Work required => Reproduce the records below exactly, leaving their images out.

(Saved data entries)
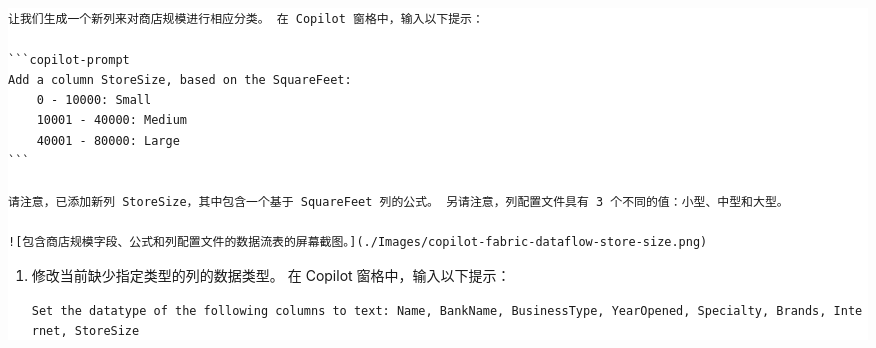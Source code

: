     让我们生成一个新列来对商店规模进行相应分类。 在 Copilot 窗格中，输入以下提示：
    
    ```copilot-prompt
    Add a column StoreSize, based on the SquareFeet:
        0 - 10000: Small
        10001 - 40000: Medium
        40001 - 80000: Large
    ```
    
    请注意，已添加新列 StoreSize，其中包含一个基于 SquareFeet 列的公式。 另请注意，列配置文件具有 3 个不同的值：小型、中型和大型。
    
    ![包含商店规模字段、公式和列配置文件的数据流表的屏幕截图。](./Images/copilot-fabric-dataflow-store-size.png)
    
1. 修改当前缺少指定类型的列的数据类型。 在 Copilot 窗格中，输入以下提示：

    ```copilot-prompt
    Set the datatype of the following columns to text: Name, BankName, BusinessType, YearOpened, Specialty, Brands, Internet, StoreSize
    ```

Output of the task =>
Source code

:     让我们生成一个新列来对商店规模进行相应分类。 在 Copilot 窗格中，输入以下提示：
    
    ```copilot-prompt
    Add a column StoreSize, based on the SquareFeet:
        0 - 10000: Small
        10001 - 40000: Medium
        40001 - 80000: Large
    ```
    
    请注意，已添加新列 StoreSize，其中包含一个基于 SquareFeet 列的公式。 另请注意，列配置文件具有 3 个不同的值：小型、中型和大型。
    
    ![包含商店规模字段、公式和列配置文件的数据流表的屏幕截图。](./Images/copilot-fabric-dataflow-store-size.png)
    
1. 修改当前缺少指定类型的列的数据类型。 在 Copilot 窗格中，输入以下提示：

    ```copilot-prompt
    Set the datatype of the following columns to text: Name, BankName, BusinessType, YearOpened, Specialty, Brands, Internet, StoreSize
    ```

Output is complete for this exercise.